What to work on:
What lines in the data hold the string "以下屏幕截图显示了此配置的示例"? Show them.

==== Supplied data ====

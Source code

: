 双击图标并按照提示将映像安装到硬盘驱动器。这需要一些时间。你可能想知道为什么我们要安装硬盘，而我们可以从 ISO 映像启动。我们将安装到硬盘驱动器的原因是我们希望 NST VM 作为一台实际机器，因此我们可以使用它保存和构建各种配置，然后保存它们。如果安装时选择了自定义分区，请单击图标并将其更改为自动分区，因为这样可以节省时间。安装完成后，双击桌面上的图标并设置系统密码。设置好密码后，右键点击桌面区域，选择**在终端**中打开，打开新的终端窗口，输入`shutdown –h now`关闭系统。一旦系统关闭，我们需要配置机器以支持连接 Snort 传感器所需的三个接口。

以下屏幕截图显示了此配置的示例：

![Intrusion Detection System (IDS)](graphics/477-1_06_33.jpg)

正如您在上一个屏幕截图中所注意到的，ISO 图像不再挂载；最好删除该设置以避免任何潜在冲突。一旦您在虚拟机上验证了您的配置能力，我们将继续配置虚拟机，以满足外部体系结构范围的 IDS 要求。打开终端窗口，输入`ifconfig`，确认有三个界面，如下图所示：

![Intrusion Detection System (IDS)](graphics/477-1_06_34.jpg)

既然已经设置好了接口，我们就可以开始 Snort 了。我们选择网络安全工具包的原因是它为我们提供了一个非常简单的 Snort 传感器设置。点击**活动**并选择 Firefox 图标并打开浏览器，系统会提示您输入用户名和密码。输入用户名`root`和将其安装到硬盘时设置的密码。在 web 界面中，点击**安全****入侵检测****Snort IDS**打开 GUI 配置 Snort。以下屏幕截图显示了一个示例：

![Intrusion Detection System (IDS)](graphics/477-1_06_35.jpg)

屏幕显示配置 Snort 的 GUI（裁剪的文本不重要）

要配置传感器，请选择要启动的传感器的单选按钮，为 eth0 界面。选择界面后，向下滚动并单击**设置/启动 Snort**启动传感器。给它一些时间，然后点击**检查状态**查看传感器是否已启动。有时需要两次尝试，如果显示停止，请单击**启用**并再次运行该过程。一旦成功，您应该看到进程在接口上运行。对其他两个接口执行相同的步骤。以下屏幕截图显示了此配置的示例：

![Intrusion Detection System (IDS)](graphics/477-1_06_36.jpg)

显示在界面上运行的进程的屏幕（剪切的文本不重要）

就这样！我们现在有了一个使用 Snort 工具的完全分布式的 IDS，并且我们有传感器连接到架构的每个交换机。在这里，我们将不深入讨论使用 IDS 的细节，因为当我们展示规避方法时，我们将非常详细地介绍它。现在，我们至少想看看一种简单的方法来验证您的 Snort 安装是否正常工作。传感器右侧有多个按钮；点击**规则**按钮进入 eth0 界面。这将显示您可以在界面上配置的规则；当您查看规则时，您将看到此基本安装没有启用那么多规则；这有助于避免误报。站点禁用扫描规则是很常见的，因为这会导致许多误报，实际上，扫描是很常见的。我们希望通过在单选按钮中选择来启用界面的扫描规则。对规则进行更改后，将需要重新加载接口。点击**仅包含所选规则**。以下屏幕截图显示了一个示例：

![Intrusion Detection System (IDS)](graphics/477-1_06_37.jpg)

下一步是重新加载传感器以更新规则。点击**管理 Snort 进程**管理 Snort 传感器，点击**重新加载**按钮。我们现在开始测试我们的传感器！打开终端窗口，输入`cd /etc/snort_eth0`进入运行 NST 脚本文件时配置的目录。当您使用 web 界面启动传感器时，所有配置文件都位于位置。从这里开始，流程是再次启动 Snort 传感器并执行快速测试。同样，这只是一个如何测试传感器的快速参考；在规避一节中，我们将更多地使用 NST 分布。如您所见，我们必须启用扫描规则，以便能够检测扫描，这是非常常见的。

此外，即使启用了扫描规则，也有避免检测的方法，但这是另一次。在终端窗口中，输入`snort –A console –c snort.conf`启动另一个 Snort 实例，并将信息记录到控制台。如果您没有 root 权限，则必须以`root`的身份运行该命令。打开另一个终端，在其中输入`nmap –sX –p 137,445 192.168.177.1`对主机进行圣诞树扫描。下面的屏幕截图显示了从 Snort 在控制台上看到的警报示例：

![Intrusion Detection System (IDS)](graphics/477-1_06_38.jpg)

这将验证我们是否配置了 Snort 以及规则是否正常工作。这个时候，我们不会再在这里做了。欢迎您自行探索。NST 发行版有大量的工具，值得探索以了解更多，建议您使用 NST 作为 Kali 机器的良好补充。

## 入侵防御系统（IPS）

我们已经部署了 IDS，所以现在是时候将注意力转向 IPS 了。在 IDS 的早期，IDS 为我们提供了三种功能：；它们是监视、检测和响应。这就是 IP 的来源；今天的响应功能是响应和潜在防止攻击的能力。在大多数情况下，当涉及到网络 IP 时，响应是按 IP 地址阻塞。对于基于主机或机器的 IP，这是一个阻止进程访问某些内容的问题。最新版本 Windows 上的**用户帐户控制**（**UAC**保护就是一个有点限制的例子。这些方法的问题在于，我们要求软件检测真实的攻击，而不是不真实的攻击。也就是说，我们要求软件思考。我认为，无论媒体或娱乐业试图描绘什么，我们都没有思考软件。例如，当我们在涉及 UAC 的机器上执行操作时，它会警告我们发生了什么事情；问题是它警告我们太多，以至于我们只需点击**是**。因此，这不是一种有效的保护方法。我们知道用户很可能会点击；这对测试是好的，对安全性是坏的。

====

Solution to the exercise:
以下屏幕截图显示了此配置的示例：
要配置传感器，请选择要启动的传感器的单选按钮，为 eth0 界面。选择界面后，向下滚动并单击**设置/启动 Snort**启动传感器。给它一些时间，然后点击**检查状态**查看传感器是否已启动。有时需要两次尝试，如果显示停止，请单击**启用**并再次运行该过程。一旦成功，您应该看到进程在接口上运行。对其他两个接口执行相同的步骤。以下屏幕截图显示了此配置的示例：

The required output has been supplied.